Course Dessert, Snack
Cuisine American
Diet Gluten Free, Vegan, Vegetarian
Keyword Chocolate, gluten free, Refined Sugar Free, vegan
Prep Time 10 minutes
Cook Time 10 minutes
Chilling Time 30 minutes
Servings 12 Bars
Author Ashley

Equipment

  • Double Boiler

Ingredients

  • 250 grams dark chocolate, chopped
  • 1 cup pecan halves, chopped
  • 1/2 cup pure maple syrup
  • 1/2 teaspoon vanilla extract
  • 1/4 teaspoon cinnamon
  • a pinch of flaky sea salt

Instructions

  • Line an 8x8 inch brownie pan with parchment paper, leaving an overhang of parchment along the edges.
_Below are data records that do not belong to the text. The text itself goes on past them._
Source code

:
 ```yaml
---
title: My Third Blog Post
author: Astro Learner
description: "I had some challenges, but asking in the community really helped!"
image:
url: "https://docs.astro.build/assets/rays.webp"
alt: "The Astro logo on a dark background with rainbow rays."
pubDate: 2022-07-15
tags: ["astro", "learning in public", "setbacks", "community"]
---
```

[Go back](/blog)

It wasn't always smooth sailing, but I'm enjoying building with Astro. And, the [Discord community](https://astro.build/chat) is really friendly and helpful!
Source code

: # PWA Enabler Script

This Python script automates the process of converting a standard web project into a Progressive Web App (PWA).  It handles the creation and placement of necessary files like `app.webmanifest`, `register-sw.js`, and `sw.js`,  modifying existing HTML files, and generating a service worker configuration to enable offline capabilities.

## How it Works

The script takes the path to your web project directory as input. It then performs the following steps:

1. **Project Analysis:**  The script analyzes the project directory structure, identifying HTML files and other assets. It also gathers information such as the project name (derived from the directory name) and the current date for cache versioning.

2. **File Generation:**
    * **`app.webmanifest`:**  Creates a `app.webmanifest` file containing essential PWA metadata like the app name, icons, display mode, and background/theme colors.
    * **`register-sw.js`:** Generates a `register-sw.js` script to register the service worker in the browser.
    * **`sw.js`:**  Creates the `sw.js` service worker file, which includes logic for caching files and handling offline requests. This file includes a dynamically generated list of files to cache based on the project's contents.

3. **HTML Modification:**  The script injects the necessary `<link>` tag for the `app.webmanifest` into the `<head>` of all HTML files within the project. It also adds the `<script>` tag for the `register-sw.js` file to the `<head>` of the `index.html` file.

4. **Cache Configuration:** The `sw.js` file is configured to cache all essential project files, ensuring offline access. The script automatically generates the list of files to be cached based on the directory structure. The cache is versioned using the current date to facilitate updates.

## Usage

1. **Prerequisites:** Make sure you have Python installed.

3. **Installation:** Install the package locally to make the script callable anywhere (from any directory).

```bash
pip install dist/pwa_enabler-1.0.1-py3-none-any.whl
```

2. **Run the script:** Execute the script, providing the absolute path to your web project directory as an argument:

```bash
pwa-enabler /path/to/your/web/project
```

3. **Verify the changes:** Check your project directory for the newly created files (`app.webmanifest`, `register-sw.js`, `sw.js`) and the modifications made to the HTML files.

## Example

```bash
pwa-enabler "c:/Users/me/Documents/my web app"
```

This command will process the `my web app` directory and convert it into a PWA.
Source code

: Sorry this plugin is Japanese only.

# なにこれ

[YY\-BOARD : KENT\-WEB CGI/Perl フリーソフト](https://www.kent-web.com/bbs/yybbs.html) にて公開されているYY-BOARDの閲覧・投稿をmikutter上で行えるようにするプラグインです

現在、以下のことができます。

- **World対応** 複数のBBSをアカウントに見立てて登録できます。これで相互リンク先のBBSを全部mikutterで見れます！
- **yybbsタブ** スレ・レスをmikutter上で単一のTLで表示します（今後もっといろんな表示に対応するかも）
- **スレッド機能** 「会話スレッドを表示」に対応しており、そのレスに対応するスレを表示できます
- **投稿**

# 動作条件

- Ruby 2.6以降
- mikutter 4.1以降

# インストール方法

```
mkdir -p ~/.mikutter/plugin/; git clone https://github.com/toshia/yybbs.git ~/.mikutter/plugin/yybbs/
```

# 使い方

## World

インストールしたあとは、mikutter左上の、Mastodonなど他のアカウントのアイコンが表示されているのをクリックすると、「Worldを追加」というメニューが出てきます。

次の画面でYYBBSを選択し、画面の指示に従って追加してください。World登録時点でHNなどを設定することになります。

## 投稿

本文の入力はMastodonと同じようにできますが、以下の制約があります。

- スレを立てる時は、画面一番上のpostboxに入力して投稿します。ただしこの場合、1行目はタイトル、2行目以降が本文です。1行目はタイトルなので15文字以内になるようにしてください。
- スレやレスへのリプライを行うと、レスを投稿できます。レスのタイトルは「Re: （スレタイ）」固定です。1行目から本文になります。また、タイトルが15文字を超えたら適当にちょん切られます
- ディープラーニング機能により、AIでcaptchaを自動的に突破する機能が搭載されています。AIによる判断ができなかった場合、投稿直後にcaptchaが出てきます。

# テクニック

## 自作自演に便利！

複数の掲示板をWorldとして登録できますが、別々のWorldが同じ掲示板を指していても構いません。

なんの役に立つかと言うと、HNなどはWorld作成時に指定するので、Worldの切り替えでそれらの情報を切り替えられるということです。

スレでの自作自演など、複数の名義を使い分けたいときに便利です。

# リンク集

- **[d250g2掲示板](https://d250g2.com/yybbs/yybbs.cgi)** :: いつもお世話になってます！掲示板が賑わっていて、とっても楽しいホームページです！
Set aside.

Pecan Toffee

  • In a small sauce pan, bring the maple syrup to a gentle boil over low heat. Once boiling, whisk in the vanilla and cinnamon.
  • Add the chopped pecan halves, stirring to coat in the maple syrup. Cook, stirring continuously, for about 5 minutes or until the maple syrup has cooked down to coat the pecans.
  • Pour the hot pecan toffee into the prepared pan. Use a baking spatula to spread the toffee in an even layer, ensuring it goes right to the edges of the pan. Pop the pan into the freezer to chill while you make the chocolate layer.

Chocolate Layer

  • Melt the chopped chocolate in a double boiler over medium low heat until it becomes completely liquid. Remove from the heat.

Assembling the Bars

  • Pour the liquid chocolate over the pecan toffee, using a baking spatula to spread the chocolate evenly. Sprinkle with a pinch of flaky salt, then return the pan to the freezer to chill for 30 minutes.
  • Remove the chilled bars from the freezer. Grab hold of the parchment paper hanging over the pan's edges to lift the bars out of the pan.
  • Use a sharp knife to slice the bars into 12 (mostly) even pieces. Store the bars in a container in the fridge for up to five days.